It’s been an anxious time on Capitol Hill as the highly anticipated stimulus package has suffered a head-on collision with partisan gridlock over spending.

But the long-term care community can be grateful for small favors. Today Sen. Charles Grassley (R-IA) offered an amendment that prohibits states from being eligible for the $87 billion in Medicaid funds if they reduce seniors’ eligibility standards, benefits, or if they reduce provider payments.

As Republicans fight to reduce spending in the bill, it is heartening to know that a fiscal stalwart such as Grassley is backing up payments for nursing homes. This amendment helps to soothe providers’ fears that states would receive Medicaid funding and, at the same time, cut entitlements to facilities.

As of this writing, senators were working to reduce the $900 billion spending bill by $100 billion. So far, $87 billion of much-needed Medicaid dollars to states is still intact in the legislation. And now Grassley’s amendment further insulates nursing homes from reductions.

Labor wars

Of course, the stimulus package represents just round one. Nursing homes are already gearing up for another fight (post-stimulus) over the controversial card-check legislation. Such a bill would make it easier for workers to unionize by eliminating the current requirement of secret ballot elections. It’s an understatement to say that most owners of nursing homes would prefer that the bill not be passed.

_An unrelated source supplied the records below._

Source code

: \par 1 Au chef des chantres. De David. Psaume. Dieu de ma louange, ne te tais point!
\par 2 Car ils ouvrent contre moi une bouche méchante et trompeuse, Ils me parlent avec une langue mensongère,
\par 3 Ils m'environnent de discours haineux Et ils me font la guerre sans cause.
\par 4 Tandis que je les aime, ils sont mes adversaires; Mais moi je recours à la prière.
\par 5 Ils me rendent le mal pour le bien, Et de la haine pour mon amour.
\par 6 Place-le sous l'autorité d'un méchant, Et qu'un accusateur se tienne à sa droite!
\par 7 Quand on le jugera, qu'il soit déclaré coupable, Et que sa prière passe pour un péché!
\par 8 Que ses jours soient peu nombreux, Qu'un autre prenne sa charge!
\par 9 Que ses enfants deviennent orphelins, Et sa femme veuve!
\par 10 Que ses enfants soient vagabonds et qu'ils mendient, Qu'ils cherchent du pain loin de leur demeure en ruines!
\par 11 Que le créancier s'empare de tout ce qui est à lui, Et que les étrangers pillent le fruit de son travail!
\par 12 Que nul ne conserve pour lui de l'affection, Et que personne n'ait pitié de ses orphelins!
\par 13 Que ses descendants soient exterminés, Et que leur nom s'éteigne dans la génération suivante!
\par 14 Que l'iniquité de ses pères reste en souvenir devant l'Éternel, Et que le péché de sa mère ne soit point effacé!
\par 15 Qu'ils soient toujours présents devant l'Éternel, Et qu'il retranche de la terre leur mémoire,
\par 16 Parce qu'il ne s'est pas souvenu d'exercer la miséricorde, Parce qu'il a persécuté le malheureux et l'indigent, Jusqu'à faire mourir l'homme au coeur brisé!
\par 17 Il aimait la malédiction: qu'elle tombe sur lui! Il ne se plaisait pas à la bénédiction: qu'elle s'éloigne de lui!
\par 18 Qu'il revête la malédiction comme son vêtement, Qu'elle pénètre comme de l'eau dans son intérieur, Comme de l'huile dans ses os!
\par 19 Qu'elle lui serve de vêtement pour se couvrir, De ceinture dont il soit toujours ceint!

President Obama already has indicated where he stands with organized labor after he implemented several pro-union measures last week.

And the nomination of Rep. Hilda Solis (D-CA) for secretary of the Department of Labor adds fuel to the debate. She has supported a card-check measure in the past. But her confirmation hearing, which was scheduled for today, was postponed. Few details were offered on why it was delayed, but it occurred after USA Today reported that Solis’ husband had recently paid off $6,400 in tax liens on an auto shop he owns in Los Angeles.

That’s one battle to be left for another day.